Rispettare la montagna

Rispettare la montagna

COME TUTELARE LE ALPI

L’inquinamento sempre più ingente sta minando l’ecosistema delle Api, cambiandolo nel profondo. Accade ad esempio anche sulle Alpi valdostane, sulle quali, ogni anno, “nevicano” ben 25 kg di microplastiche che addirittura sono arrivate anche sull’Everest. Le microplastiche, dunque, sono presenti anche, per forza di cose, in tutto il percorso che l’acqua fa, dai ghiacciai fino al mare, inquinando gli habitat e danneggiando gli animali che ci vivono.

Ecco perché sono nati, proprio in montagna, diversi progetti, tra i quali “Stop Alps becoming plastic mountains” che mette in atto tutta una serie di attività che in maniera sistematica vogliono proteggere la montagna da questo enorme disastro naturale, che inficia tutta la vita del pianeta. Un lavoro che inizia con i rifugi alpini per indurre ad eliminare l’uso della plastica monouso.

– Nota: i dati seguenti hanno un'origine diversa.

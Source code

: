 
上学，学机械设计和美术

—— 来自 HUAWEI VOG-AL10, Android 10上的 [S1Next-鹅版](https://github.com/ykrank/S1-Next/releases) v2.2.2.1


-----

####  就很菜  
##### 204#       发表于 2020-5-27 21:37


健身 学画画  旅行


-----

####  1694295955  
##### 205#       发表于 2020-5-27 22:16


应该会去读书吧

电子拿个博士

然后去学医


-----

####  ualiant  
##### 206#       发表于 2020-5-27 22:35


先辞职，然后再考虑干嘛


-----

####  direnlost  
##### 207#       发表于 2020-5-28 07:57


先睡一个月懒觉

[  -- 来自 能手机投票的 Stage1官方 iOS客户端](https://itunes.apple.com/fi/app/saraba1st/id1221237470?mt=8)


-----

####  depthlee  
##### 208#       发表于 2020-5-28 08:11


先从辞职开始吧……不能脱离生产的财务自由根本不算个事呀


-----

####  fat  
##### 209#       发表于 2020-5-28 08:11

Al contempo, è partita un’attività di sensibilizzazione indirizzata ai professionisti della montana per aumentare la consapevolezza circa tale problema e indurre alla pulizia di 150 km di sentieri. Ovviamente, anche altri sono i problemi che minacciano la bellezza della montagna, tra i quali: la massiccia urbanizzazione, che ha minato le biodiversità di valli e fiumi; il traffico, che genera un rumore e un inquinamento atmosferico che frammentano l’habitat montano; il massiccio cambiamento climatico, che sta causando il ritiro dei ghiacciai alpini e indotto ad una migrazione verso l’alto delle piante alpine.

PERCHÉ NON SI URLA IN MONTAGNA?

Esiste un vero e proprio galateo della montagna, fatto di regole che vanno, come abbiamo visto, rispettate, al fine di rendere la vacanza di tutti più piacevole e di rispettare l’ecosistema generale. Cosa fondamentale è che in montagna non si urla, non si fanno schiamazzi e non si mette musica ad alto volume. I boschi sono luoghi in cui deve vigere il silenzio, per far sì che gli animali possano vivere in pace la lor esistenza. In montagna si sta insieme in allegria, mostrandosi rispetto reciproco e mostrando rispetto soprattutto verso questo meraviglioso ambiente tutto da scoprire.